We used VALORATE instead of the log-rank test or Cox model for gene region screening. Although in our internal records we noted differences with the log-rank test, we did not observe large differences in VALORATE or Cox estimations for these data types, suggesting that a Cox model could also be used instead of VALORATE, simplifying possible implementations.
One of the limitations of our study is that we used TCGA datasets, which are difficult to validate one-to-one because other, similar efforts, such as the International Cancer Genome Consortium (ICGC) data, represent different types of cancer and different survival times. Although the strategy worked in most cancer data used, it needs to be validated in specific cohorts.

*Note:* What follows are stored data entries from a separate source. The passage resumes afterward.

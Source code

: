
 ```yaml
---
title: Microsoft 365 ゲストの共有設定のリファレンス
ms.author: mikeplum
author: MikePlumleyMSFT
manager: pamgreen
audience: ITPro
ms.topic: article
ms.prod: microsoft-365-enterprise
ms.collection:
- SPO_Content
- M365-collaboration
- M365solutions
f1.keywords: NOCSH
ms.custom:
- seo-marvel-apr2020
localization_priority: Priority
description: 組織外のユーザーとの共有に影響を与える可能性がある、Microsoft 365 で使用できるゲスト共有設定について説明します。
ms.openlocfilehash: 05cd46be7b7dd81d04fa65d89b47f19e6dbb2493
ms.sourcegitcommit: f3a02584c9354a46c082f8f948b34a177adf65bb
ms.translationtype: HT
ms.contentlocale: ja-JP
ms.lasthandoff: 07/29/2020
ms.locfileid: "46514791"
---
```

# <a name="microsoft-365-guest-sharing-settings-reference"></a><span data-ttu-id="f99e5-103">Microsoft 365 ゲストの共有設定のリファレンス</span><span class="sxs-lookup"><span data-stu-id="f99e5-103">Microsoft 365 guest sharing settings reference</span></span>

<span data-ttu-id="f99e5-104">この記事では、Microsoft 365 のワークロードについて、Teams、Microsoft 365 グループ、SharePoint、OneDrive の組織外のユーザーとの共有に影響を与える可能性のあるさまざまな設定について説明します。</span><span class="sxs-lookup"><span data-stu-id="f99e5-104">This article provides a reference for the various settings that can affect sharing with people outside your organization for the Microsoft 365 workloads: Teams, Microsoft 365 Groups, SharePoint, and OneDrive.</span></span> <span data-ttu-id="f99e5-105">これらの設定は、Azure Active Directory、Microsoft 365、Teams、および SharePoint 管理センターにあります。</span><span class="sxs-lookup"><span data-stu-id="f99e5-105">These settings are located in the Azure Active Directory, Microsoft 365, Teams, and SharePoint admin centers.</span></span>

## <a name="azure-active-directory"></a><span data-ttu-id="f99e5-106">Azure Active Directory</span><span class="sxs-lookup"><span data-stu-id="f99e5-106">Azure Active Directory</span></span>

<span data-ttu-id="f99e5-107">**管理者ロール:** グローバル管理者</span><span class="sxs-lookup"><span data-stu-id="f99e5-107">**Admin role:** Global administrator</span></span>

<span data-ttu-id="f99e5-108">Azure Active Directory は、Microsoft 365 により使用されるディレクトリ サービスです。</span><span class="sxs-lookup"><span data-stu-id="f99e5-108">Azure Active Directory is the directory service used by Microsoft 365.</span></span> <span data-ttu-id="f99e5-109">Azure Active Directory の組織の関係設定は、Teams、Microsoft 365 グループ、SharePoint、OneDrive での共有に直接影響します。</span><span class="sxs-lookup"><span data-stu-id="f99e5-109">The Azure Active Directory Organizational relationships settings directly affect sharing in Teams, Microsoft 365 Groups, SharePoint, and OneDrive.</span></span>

We performed a stratification analysis of many cancer types (those showing many samples) by splitting the population based on the most reported cofactors. We showed that, in most cases, at least one CNA-derived risk group was significantly associated with risk, independent of other known clinical risk factors. Some risk groups for specific cofactors had a low number of samples, decreasing our statistical power. Nevertheless, in many of these cases, the tendencies were concordant with the original risk assigned by the model. Overall, the generated risk models are largely independent of common clinical risk factors, suggesting that CNA models provide novel biological signals implicated in cancer survival and can contribute essential risk information to clinical practice.